More substantially, The End of Greatness isn’t a worthwhile
read for me because, right up front, Miller acknowledges his endorsement of the
"Great Man" theory of historical understanding that was championed initially in
the 1840s by the Scottish writer Thomas Carlyle. The theory is often cited but
it has only quite diminished standing today, as most historians and informed
thinkers believe that durable circumstances and the complex dynamics of human
interaction have much more impact than "Great Men" on our lives and on history as it unfolds.
So, Miller gets started on the wrong foot, and his arguments can’t overcome the
narrowness of his analysis.
“Where are the
giants of old, the transformers who changed the world and left great legacies?” Where are the
leaders who “will author some incomparable, unparalleled, and ennobling
achievement at home or on the world stage, an achievement likely to be seen or
remembered as great or transformational?” Miller cites rebellions and
revolutions as “crucibles for emerging leaders.”
He can’t escape
defining “greatness” and offers: “defined generally as incomparable and
unparalleled achievement that is nation- or even world-altering.” A couple
pages later he digs the hole deeper when he equates greatness with military,
political, economic and “soft” power.
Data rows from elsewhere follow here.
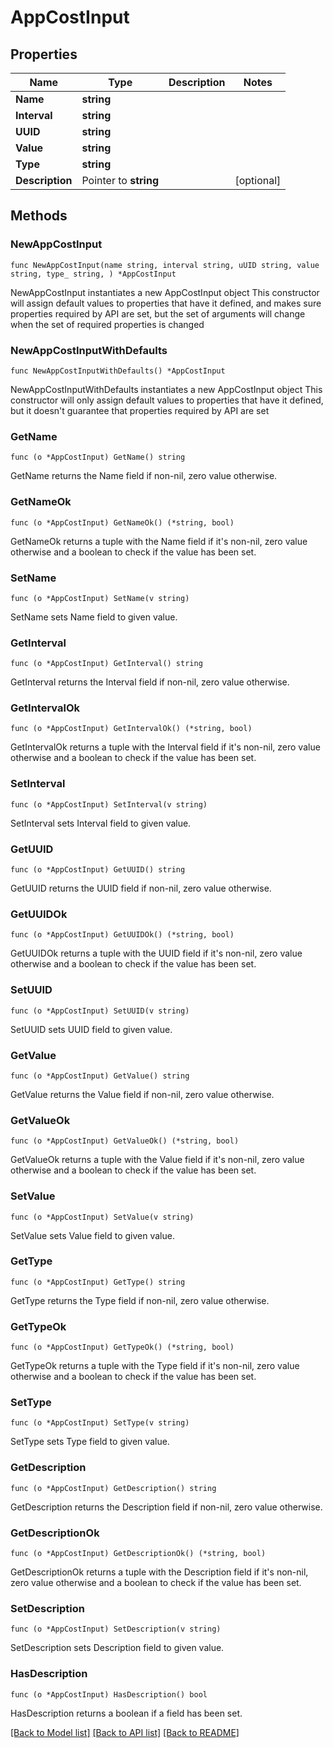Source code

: # AppCostInput

## Properties

Name | Type | Description | Notes
------------ | ------------- | ------------- | -------------
**Name** | **string** |  | 
**Interval** | **string** |  | 
**UUID** | **string** |  | 
**Value** | **string** |  | 
**Type** | **string** |  | 
**Description** | Pointer to **string** |  | [optional] 

## Methods

### NewAppCostInput

`func NewAppCostInput(name string, interval string, uUID string, value string, type_ string, ) *AppCostInput`

NewAppCostInput instantiates a new AppCostInput object
This constructor will assign default values to properties that have it defined,
and makes sure properties required by API are set, but the set of arguments
will change when the set of required properties is changed

### NewAppCostInputWithDefaults

`func NewAppCostInputWithDefaults() *AppCostInput`

NewAppCostInputWithDefaults instantiates a new AppCostInput object
This constructor will only assign default values to properties that have it defined,
but it doesn't guarantee that properties required by API are set

### GetName

`func (o *AppCostInput) GetName() string`

GetName returns the Name field if non-nil, zero value otherwise.

### GetNameOk

`func (o *AppCostInput) GetNameOk() (*string, bool)`

GetNameOk returns a tuple with the Name field if it's non-nil, zero value otherwise
and a boolean to check if the value has been set.

### SetName

`func (o *AppCostInput) SetName(v string)`

SetName sets Name field to given value.


### GetInterval

`func (o *AppCostInput) GetInterval() string`

GetInterval returns the Interval field if non-nil, zero value otherwise.

### GetIntervalOk

`func (o *AppCostInput) GetIntervalOk() (*string, bool)`

GetIntervalOk returns a tuple with the Interval field if it's non-nil, zero value otherwise
and a boolean to check if the value has been set.

### SetInterval

`func (o *AppCostInput) SetInterval(v string)`

SetInterval sets Interval field to given value.


### GetUUID

`func (o *AppCostInput) GetUUID() string`

GetUUID returns the UUID field if non-nil, zero value otherwise.

### GetUUIDOk

`func (o *AppCostInput) GetUUIDOk() (*string, bool)`

GetUUIDOk returns a tuple with the UUID field if it's non-nil, zero value otherwise
and a boolean to check if the value has been set.

### SetUUID

`func (o *AppCostInput) SetUUID(v string)`

SetUUID sets UUID field to given value.


### GetValue

`func (o *AppCostInput) GetValue() string`

GetValue returns the Value field if non-nil, zero value otherwise.

### GetValueOk

`func (o *AppCostInput) GetValueOk() (*string, bool)`

GetValueOk returns a tuple with the Value field if it's non-nil, zero value otherwise
and a boolean to check if the value has been set.

### SetValue

`func (o *AppCostInput) SetValue(v string)`

SetValue sets Value field to given value.


### GetType

`func (o *AppCostInput) GetType() string`

GetType returns the Type field if non-nil, zero value otherwise.

### GetTypeOk

`func (o *AppCostInput) GetTypeOk() (*string, bool)`

GetTypeOk returns a tuple with the Type field if it's non-nil, zero value otherwise
and a boolean to check if the value has been set.

### SetType

`func (o *AppCostInput) SetType(v string)`

SetType sets Type field to given value.


### GetDescription

`func (o *AppCostInput) GetDescription() string`

GetDescription returns the Description field if non-nil, zero value otherwise.

### GetDescriptionOk

`func (o *AppCostInput) GetDescriptionOk() (*string, bool)`

GetDescriptionOk returns a tuple with the Description field if it's non-nil, zero value otherwise
and a boolean to check if the value has been set.

### SetDescription

`func (o *AppCostInput) SetDescription(v string)`

SetDescription sets Description field to given value.

### HasDescription

`func (o *AppCostInput) HasDescription() bool`

HasDescription returns a boolean if a field has been set.


[[Back to Model list]](../README.md#documentation-for-models) [[Back to API list]](../README.md#documentation-for-api-endpoints) [[Back to README]](../README.md)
Incredibly, Miller declares “Greatness in
the presidency may be rare, but it is both real and measurable,” and he
temptingly alludes to “traces of greatness” in several contemporary presidents,
while arguing “Greatness in the presidency is too rare to be relevant in our
modern times.”
Miller makes it official on page 10: Lincoln was one of the great presidents. Lincoln once dismissed another man’s argument by saying “it won’t scour,”
I think Miller’s
thesis won’t scour. He mistakenly asserts that a few great leaders should get
much of the credit for history’s “transformations.” He frames his arguments
with words that can’t be acceptably, explicitly defined on the grand historical
scale that he uses: what is and what isn’t, specifically and unarguably, a
“great legacy”? a “transformation”? an “unparalleled achievement”? a “trace of
greatness”?
Miller relies on
great big categories and a deceptive positive spin to discuss a little idea,
and to make a gratuitous point that really can’t be proved or disproved.(1)
Full disclosure: I didn’t read the whole book. The Introduction stopped me cold.
Full disclosure: I didn’t read the whole book. The Introduction stopped me cold.
(1) Aaron David
Miller, The End of Greatness (New
York: Palgrave Macmillan, 2014), 4-14.